ASSIGNMENT: Search the entries below for the word "Tracking", then copy each line in which it is found.

DATA:
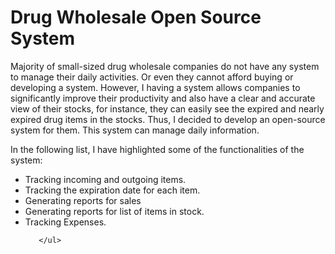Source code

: <h1>Drug Wholesale Open Source System</h1>

Majority of small-sized drug wholesale companies do not have any system to manage their daily activities. Or even they cannot afford buying or developing a system. However, I having a system allows companies to significantly improve their productivity and also have a clear and accurate view of their stocks, for instance, they can easily see the expired and nearly expired drug items in the stocks. Thus, I decided to develop an open-source system for them. This system can manage daily information. 

 In the following list, I have highlighted some of the functionalities of the system:
       <ul>
            <li>Tracking incoming and outgoing items.</li>
             <li>Tracking the expiration date for each item. </li>
            <li>Generating reports for sales </li>
            <li>Generating reports for list of items in stock.</li>
            <li>Tracking Expenses.</li>
   

       </ul>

ANSWER TO THIS PROBLEM:
            <li>Tracking incoming and outgoing items.</li>
             <li>Tracking the expiration date for each item. </li>
            <li>Tracking Expenses.</li>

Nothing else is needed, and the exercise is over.